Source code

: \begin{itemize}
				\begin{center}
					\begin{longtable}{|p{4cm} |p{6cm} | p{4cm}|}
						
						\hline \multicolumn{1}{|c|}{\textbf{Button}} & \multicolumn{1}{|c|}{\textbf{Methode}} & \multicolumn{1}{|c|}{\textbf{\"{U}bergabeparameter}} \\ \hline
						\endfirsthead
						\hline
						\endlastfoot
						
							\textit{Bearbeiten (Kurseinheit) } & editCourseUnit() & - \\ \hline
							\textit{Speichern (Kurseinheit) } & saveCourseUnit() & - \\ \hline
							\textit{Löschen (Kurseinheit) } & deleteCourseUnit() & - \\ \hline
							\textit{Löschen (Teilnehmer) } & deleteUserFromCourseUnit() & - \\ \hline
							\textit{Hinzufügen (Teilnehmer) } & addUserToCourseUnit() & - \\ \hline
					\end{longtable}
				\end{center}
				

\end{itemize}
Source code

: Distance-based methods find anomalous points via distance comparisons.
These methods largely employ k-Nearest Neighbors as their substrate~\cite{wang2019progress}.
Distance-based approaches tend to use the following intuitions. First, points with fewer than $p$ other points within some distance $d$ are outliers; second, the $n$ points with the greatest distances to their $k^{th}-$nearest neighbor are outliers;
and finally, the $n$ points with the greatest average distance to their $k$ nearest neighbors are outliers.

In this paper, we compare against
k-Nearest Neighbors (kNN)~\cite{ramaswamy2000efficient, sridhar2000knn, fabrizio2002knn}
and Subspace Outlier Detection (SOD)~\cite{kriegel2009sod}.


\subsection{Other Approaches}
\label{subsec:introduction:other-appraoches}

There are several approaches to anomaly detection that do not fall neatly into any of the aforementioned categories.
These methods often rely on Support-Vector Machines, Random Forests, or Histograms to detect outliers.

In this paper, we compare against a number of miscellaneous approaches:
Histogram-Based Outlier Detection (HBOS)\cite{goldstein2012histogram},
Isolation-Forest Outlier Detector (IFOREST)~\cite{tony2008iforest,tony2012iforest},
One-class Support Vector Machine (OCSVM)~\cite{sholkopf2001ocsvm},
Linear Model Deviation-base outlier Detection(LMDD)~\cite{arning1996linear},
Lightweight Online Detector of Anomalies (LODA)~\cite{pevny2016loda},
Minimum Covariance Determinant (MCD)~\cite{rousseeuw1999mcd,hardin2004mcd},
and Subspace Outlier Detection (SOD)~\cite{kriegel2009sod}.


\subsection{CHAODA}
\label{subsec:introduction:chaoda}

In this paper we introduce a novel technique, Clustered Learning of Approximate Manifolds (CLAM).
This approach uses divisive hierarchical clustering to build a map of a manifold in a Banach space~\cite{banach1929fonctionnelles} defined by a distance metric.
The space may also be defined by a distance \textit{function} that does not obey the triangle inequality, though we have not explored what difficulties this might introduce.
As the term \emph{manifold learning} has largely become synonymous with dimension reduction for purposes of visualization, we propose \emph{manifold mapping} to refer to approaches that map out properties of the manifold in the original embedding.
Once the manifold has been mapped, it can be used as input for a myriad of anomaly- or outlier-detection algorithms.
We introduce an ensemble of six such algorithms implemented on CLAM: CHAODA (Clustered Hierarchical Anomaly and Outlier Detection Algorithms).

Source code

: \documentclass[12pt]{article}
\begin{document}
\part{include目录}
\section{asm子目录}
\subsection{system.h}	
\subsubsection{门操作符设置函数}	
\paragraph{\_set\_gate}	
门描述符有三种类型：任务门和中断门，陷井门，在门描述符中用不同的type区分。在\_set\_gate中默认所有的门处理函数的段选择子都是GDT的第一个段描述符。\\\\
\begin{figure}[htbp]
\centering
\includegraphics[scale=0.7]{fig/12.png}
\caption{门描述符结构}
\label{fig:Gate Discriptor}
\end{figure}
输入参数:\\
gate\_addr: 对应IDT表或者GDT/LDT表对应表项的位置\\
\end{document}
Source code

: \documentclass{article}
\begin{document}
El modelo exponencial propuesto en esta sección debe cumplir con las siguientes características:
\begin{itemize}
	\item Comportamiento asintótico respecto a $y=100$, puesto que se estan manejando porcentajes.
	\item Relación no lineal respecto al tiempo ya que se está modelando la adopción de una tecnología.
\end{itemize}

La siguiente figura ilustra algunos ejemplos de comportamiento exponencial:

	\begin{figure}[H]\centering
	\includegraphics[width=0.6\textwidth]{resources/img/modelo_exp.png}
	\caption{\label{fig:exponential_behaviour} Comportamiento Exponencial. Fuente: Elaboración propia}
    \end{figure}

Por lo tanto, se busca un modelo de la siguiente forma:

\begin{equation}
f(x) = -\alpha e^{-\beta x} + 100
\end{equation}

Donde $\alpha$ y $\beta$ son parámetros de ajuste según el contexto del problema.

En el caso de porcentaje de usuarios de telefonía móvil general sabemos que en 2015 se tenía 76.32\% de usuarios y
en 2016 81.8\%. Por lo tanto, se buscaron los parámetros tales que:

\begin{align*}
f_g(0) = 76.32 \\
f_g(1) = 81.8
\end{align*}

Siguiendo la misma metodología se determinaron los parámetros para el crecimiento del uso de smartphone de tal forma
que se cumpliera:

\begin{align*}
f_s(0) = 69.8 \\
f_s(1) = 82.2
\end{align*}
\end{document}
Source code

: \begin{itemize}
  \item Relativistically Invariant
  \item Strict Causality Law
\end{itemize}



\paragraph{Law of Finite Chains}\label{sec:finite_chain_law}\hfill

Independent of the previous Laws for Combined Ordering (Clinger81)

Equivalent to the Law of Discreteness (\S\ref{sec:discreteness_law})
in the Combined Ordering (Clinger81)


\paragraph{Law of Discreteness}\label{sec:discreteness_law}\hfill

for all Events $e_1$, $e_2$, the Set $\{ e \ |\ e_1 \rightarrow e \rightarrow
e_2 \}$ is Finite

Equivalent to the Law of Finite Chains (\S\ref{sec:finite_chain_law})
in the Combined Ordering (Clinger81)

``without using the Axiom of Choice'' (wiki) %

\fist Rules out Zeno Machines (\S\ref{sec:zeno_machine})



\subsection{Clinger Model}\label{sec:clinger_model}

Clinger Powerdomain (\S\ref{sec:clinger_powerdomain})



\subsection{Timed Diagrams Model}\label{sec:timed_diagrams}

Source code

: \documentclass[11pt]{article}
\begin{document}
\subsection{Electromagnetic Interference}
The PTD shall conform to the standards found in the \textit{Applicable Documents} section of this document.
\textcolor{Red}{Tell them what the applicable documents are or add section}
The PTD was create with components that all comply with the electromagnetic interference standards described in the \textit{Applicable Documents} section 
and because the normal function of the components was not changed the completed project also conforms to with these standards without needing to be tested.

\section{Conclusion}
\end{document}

= = = = = = =

WORK INSTRUCTIONS -
Please copy each line of the material that contains the word "longtable".

ANSWER AREA -
					\begin{longtable}{|p{4cm} |p{6cm} | p{4cm}|}
					\end{longtable}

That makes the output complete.